▶ _Task description_:
All records are to be printed exactly as they appear.

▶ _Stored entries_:
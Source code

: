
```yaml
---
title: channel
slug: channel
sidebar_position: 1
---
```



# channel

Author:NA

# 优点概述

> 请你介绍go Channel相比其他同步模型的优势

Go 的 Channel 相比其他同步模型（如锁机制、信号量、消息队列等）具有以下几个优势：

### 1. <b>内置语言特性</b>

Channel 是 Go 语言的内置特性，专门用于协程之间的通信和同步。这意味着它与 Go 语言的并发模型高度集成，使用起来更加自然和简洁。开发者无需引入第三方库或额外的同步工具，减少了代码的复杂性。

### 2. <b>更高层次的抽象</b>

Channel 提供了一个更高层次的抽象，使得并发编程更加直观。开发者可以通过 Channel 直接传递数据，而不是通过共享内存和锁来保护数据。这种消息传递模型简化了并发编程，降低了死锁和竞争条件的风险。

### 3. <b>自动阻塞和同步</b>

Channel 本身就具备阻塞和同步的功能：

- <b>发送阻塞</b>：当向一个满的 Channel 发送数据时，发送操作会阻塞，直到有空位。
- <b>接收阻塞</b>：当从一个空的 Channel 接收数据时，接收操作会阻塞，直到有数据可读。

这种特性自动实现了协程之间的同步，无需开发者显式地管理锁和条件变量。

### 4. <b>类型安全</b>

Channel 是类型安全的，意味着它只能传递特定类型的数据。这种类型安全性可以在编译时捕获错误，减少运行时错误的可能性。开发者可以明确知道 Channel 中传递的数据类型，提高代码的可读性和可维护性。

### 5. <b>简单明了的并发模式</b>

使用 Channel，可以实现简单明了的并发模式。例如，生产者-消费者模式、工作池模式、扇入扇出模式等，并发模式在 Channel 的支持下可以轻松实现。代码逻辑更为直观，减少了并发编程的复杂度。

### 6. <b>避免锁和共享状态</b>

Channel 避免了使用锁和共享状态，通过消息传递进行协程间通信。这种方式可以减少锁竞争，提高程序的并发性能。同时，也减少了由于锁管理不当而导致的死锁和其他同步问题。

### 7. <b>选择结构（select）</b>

▶ _Exercise output_:
Source code

:
```yaml
---
title: channel
slug: channel
sidebar_position: 1
---
```



# channel

Author:NA

# 优点概述

> 请你介绍go Channel相比其他同步模型的优势

Go 的 Channel 相比其他同步模型（如锁机制、信号量、消息队列等）具有以下几个优势：

### 1. <b>内置语言特性</b>

Channel 是 Go 语言的内置特性，专门用于协程之间的通信和同步。这意味着它与 Go 语言的并发模型高度集成，使用起来更加自然和简洁。开发者无需引入第三方库或额外的同步工具，减少了代码的复杂性。

### 2. <b>更高层次的抽象</b>

Channel 提供了一个更高层次的抽象，使得并发编程更加直观。开发者可以通过 Channel 直接传递数据，而不是通过共享内存和锁来保护数据。这种消息传递模型简化了并发编程，降低了死锁和竞争条件的风险。

### 3. <b>自动阻塞和同步</b>

Channel 本身就具备阻塞和同步的功能：

- <b>发送阻塞</b>：当向一个满的 Channel 发送数据时，发送操作会阻塞，直到有空位。
- <b>接收阻塞</b>：当从一个空的 Channel 接收数据时，接收操作会阻塞，直到有数据可读。

这种特性自动实现了协程之间的同步，无需开发者显式地管理锁和条件变量。

### 4. <b>类型安全</b>

Channel 是类型安全的，意味着它只能传递特定类型的数据。这种类型安全性可以在编译时捕获错误，减少运行时错误的可能性。开发者可以明确知道 Channel 中传递的数据类型，提高代码的可读性和可维护性。

### 5. <b>简单明了的并发模式</b>

使用 Channel，可以实现简单明了的并发模式。例如，生产者-消费者模式、工作池模式、扇入扇出模式等，并发模式在 Channel 的支持下可以轻松实现。代码逻辑更为直观，减少了并发编程的复杂度。

### 6. <b>避免锁和共享状态</b>

Channel 避免了使用锁和共享状态，通过消息传递进行协程间通信。这种方式可以减少锁竞争，提高程序的并发性能。同时，也减少了由于锁管理不当而导致的死锁和其他同步问题。

### 7. <b>选择结构（select）</b>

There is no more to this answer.